ASSIGNMENT: Copy, from the entries below, each line in which the string "that" appears.

Collected data
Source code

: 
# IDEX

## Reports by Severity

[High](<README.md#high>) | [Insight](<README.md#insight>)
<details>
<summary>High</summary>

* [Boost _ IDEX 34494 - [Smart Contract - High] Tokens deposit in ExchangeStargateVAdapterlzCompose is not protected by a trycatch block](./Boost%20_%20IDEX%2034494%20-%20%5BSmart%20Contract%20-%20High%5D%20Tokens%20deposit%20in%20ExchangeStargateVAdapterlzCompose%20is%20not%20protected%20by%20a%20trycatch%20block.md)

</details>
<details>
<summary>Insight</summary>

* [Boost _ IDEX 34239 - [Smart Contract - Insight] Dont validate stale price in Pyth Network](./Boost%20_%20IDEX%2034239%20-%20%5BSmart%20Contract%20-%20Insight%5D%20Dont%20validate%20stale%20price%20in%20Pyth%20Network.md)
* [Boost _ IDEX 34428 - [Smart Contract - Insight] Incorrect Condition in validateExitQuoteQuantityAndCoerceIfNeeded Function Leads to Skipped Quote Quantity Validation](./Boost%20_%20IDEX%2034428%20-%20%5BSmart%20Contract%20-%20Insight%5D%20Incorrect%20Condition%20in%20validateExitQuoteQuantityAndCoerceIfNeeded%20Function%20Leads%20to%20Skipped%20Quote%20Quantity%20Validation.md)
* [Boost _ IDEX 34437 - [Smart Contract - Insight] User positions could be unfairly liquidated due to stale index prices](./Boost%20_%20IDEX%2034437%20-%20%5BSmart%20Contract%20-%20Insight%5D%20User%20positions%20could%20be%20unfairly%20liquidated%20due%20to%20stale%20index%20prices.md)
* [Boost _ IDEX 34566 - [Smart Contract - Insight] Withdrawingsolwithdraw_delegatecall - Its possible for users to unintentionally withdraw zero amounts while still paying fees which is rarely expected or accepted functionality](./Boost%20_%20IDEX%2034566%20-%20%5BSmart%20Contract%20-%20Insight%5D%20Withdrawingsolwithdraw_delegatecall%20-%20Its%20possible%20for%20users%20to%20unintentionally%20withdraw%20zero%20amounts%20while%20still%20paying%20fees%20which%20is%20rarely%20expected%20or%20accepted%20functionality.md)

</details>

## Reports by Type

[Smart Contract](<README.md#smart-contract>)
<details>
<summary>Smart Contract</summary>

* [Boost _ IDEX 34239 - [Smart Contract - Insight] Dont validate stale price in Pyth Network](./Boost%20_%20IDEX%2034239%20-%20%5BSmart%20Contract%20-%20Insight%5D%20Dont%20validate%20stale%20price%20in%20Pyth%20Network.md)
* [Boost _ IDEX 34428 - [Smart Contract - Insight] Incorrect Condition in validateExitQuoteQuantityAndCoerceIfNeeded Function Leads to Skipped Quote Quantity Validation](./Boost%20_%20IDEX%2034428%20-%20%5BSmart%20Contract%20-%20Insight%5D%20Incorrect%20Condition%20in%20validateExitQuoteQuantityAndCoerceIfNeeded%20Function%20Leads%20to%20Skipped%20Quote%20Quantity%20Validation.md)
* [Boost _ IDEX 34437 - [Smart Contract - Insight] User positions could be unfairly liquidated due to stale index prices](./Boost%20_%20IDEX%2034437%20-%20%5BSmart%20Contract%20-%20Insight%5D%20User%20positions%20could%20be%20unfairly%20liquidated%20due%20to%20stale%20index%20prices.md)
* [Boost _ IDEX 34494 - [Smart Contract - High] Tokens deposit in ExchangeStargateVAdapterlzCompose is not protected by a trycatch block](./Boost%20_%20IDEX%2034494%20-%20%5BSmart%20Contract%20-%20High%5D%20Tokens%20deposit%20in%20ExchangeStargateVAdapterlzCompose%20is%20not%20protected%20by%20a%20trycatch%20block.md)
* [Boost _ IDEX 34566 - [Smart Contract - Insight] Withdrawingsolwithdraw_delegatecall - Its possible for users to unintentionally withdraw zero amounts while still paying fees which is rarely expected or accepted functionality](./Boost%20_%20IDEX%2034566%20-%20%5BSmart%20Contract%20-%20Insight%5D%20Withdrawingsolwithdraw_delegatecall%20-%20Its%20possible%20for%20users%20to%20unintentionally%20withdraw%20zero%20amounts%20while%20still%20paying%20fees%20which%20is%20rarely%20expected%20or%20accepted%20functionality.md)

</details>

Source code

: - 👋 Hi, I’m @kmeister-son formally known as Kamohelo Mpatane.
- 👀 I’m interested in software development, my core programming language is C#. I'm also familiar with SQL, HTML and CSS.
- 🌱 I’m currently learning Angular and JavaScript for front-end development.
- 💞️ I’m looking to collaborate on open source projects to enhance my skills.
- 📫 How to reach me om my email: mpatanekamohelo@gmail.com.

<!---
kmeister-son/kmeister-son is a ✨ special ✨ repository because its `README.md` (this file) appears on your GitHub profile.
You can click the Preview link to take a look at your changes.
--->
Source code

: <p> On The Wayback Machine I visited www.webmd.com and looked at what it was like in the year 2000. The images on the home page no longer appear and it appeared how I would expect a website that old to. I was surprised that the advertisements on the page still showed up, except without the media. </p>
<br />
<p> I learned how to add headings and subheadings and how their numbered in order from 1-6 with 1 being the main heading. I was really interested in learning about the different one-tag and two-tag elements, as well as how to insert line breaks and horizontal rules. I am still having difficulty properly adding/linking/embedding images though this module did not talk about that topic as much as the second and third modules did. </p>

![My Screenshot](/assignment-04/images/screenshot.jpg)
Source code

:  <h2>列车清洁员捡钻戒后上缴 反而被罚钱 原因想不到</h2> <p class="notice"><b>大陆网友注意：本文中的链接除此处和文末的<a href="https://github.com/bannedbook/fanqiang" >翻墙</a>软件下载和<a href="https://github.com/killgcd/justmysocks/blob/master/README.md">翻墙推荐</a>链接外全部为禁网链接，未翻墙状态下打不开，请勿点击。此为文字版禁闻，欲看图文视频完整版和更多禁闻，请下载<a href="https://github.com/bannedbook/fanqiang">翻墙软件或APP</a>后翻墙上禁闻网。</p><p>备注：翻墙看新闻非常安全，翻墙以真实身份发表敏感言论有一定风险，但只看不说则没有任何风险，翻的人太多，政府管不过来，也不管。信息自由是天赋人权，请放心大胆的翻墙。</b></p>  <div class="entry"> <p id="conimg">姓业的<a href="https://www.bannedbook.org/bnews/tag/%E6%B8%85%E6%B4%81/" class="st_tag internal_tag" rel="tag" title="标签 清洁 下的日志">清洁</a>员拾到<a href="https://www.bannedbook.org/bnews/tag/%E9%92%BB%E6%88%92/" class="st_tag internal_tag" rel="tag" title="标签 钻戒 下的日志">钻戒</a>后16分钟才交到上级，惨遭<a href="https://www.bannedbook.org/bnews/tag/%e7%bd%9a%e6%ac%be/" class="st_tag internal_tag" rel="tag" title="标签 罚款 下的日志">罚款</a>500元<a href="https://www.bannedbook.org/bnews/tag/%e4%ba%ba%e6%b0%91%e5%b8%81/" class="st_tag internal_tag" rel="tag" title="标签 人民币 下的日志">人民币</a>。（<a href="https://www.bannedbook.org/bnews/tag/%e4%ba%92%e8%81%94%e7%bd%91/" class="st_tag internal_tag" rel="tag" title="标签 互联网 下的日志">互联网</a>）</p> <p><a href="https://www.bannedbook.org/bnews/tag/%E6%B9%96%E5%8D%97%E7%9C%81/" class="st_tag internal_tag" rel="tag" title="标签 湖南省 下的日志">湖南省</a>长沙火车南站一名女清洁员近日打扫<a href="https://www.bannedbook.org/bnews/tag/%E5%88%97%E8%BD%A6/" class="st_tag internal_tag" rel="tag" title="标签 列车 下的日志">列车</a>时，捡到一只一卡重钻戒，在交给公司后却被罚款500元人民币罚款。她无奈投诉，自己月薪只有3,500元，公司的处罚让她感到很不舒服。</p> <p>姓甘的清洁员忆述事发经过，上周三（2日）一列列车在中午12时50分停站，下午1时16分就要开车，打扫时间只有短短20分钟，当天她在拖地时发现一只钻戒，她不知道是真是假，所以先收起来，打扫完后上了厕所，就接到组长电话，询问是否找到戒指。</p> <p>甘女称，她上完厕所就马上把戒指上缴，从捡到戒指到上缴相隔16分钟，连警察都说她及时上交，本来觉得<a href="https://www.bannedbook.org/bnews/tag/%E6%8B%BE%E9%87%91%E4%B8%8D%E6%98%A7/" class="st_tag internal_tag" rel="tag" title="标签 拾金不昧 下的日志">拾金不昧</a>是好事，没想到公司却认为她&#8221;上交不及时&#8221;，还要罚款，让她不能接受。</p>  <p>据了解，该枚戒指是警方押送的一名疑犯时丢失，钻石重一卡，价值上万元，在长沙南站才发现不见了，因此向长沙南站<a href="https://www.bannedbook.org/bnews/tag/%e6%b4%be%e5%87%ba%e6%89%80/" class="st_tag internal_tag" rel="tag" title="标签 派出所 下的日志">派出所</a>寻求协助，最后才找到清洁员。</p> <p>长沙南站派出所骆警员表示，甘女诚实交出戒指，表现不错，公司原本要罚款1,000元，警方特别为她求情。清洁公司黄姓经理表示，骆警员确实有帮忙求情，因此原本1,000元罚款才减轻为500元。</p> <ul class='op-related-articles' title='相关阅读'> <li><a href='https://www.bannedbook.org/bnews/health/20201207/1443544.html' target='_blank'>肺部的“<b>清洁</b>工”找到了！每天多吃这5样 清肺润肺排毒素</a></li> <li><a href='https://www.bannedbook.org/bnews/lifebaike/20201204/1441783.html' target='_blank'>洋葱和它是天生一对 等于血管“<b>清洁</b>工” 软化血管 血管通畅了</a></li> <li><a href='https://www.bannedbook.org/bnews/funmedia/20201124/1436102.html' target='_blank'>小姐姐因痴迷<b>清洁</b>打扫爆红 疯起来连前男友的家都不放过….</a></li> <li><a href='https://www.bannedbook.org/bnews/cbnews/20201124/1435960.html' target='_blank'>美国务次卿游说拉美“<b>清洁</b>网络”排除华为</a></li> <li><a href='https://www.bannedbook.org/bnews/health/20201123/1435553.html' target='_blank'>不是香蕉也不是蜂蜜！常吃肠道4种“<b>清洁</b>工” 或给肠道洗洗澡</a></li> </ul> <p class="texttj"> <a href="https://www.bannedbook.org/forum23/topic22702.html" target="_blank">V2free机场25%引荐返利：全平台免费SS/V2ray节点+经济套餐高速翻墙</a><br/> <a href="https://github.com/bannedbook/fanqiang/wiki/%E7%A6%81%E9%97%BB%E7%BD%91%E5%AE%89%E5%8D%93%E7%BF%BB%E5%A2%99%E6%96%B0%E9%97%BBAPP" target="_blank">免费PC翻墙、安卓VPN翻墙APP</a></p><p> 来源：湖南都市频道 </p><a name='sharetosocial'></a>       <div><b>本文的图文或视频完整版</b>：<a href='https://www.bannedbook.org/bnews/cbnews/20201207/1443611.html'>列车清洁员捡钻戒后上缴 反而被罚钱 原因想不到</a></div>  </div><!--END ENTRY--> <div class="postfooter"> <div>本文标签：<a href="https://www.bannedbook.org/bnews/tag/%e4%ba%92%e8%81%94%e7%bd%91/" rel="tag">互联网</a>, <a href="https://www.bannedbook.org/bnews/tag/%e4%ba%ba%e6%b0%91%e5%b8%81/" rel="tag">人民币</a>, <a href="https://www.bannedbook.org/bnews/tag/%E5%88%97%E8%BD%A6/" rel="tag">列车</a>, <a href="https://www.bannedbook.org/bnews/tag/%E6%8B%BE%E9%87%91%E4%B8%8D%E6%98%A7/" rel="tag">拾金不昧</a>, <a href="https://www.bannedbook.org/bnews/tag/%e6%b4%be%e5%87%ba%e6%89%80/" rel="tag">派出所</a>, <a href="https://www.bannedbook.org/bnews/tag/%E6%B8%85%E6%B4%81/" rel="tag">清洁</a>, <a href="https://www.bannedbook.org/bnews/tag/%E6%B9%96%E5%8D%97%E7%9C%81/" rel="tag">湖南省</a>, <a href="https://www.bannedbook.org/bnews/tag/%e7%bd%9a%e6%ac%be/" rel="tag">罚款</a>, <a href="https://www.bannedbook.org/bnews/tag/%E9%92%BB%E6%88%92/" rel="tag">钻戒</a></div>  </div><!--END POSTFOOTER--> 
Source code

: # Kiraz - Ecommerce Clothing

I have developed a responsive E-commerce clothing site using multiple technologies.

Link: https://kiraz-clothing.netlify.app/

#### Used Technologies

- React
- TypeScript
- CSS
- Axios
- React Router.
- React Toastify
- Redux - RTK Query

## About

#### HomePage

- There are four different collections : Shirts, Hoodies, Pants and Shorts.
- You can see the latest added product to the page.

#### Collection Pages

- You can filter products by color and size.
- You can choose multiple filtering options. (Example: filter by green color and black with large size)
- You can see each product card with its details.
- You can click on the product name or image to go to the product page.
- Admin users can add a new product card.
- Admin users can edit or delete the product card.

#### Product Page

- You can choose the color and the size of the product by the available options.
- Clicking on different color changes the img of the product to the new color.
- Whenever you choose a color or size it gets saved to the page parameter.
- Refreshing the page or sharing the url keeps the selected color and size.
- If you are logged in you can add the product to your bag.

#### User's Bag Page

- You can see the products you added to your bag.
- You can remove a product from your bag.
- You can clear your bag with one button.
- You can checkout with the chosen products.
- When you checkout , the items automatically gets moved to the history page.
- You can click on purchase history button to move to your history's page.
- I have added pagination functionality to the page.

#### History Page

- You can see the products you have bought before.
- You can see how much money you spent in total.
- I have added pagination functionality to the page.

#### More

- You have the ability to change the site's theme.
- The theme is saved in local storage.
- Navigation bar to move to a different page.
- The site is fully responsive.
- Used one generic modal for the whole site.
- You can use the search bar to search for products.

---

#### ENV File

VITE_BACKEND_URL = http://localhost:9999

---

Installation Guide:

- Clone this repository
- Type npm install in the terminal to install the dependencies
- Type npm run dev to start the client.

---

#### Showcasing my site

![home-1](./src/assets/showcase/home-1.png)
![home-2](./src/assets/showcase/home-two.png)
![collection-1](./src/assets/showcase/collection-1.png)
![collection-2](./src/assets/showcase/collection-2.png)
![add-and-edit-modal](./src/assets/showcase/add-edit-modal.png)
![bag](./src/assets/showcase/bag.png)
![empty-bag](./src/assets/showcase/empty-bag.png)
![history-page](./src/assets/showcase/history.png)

TASK RESULT:
: <p> On The Wayback Machine I visited www.webmd.com and looked at what it was like in the year 2000. The images on the home page no longer appear and it appeared how I would expect a website that old to. I was surprised that the advertisements on the page still showed up, except without the media. </p>
<p> I learned how to add headings and subheadings and how their numbered in order from 1-6 with 1 being the main heading. I was really interested in learning about the different one-tag and two-tag elements, as well as how to insert line breaks and horizontal rules. I am still having difficulty properly adding/linking/embedding images though this module did not talk about that topic as much as the second and third modules did. </p>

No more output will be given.